I have been eyeing this recipe since it was featured on Annie's Eats on September 6th. However, seeing as I was then in Scotland, and without my dear pumpkin, I had to wait.
I hate waiting.
Especially for pumpkin.
I have been away from Scotland for to weeks today, and I miss them all terribly already. I love being around family, but I'm kinda going through reverse culture shock.
It's weird here. I'll get used to it.
I made these late one night, while attempting to fight jet lag and not go to bed too early. It was the first thing I baked in my kitchen.
And they'll never even see it coming.
But that plan took a backseat, seeing as I was curious to find out if these lil' guys were as scrumptious baked up.
Share. Soak it all in. Love life a little.
Pumpkin Spice Latte Cupcakes
Makes: about 2 dozen cupcakes
2 2/3 cups all-purpose flour
3 tbsp. very finely ground coffee beans
2 tsp. baking soda
2 tsp. baking powder
1 tsp. ground cinnamon
1/8 tsp. grated nutmeg
1/8 tsp. ground cloves
1 tsp. salt
1 (15 oz.) can pumpkin puree
1 cup sugar
1 cup brown sugar
1 cup canola or vegetable oil
4 large eggs
½ cup coffee or espresso, for brushing
2¼ cups heavy cream, chilled
¼ cup confectioners’ sugar
To make the cupcakes, preheat the oven to 350°F. Line cupcake pans with paper liners. In a medium bowl, combine the flour, espresso powder, baking soda, baking powder, cinnamon, nutmeg, cloves and salt. Stir together and set aside. In the bowl of an electric mixer, blend together the pumpkin, granulated sugar, brown sugar and oil. Add the eggs one at a time, beating well after each addition. With the mixture on low speed, add the flour mixture in two additions, mixing just until incorporated.
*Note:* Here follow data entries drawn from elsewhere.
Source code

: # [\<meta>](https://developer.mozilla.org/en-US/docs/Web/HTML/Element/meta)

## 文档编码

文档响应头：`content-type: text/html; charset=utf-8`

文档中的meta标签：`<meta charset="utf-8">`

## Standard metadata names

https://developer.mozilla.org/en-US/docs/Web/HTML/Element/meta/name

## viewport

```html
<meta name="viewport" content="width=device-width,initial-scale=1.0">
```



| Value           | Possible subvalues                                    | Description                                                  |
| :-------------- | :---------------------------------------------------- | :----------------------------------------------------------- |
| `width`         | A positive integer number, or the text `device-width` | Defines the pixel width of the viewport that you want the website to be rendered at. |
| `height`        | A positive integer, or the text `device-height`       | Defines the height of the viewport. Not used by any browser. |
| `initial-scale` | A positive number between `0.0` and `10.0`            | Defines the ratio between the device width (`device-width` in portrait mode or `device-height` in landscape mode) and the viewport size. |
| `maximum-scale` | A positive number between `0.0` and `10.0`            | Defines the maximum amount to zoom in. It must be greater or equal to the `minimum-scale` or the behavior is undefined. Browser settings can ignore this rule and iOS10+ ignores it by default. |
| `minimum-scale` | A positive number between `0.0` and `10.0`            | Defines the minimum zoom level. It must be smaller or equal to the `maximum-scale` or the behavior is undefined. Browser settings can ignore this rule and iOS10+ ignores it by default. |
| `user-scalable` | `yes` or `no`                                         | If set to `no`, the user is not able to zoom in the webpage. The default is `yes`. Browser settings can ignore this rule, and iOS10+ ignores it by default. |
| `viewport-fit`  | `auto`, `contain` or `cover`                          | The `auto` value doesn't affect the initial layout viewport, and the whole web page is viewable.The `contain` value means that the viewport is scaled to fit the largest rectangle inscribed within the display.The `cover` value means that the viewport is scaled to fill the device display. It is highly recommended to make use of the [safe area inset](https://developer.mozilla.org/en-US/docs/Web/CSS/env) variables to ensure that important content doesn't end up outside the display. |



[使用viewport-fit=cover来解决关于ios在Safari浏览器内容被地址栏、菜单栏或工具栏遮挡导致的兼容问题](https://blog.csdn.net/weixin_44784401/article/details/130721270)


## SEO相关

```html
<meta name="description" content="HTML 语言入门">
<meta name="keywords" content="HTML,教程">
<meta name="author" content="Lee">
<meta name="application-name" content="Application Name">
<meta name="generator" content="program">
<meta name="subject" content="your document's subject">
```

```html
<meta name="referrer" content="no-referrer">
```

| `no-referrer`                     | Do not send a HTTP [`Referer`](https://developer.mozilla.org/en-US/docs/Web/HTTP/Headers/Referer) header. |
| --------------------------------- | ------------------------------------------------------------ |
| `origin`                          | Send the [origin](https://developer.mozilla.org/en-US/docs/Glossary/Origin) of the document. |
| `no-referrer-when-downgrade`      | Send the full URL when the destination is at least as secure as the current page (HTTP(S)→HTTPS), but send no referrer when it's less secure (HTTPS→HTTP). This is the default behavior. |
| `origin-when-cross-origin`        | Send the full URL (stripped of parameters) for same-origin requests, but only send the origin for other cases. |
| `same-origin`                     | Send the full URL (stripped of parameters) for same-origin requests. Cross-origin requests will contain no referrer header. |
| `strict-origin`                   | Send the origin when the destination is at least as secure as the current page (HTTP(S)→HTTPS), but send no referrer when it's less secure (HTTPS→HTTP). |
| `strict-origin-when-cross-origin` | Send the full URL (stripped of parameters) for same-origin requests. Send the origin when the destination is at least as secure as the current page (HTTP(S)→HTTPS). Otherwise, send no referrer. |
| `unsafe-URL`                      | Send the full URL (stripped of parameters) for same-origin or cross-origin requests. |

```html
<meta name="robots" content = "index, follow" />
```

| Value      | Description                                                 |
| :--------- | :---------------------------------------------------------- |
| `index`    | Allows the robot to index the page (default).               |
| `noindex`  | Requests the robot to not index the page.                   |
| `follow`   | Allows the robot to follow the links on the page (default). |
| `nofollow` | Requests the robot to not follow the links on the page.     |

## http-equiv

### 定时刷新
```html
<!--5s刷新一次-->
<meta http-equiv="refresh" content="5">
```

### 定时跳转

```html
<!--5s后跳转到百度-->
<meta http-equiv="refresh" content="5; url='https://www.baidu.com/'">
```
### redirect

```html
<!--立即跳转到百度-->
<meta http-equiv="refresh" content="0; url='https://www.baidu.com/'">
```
Fill the cupcake liners about three-quarters full. Bake until the cupcakes are golden and a toothpick inserted into the center comes out clean, 18-20 minutes. Transfer the pans to a wire rack and let cool for 10 minutes, then remove the cupcakes from the pans. While the cupcakes are still warm, brush them two or three times with the coffee or espresso, allowing the first coat to soak in before repeating. Let cool completely.
To make the frosting, place the heavy cream in the bowl of an electric mixer fitted with the whisk attachment. Whip on medium-low speed at first, gradually increasing to high speed. Blend in the confectioners’ sugar gradually. Whip until stiff peaks form, being careful not to over-beat. Use a pastry bag fitted with a decorative tip to frost the cooled cupcakes. Sprinkle with ground cinnamon. Store in an airtight container and refrigerate.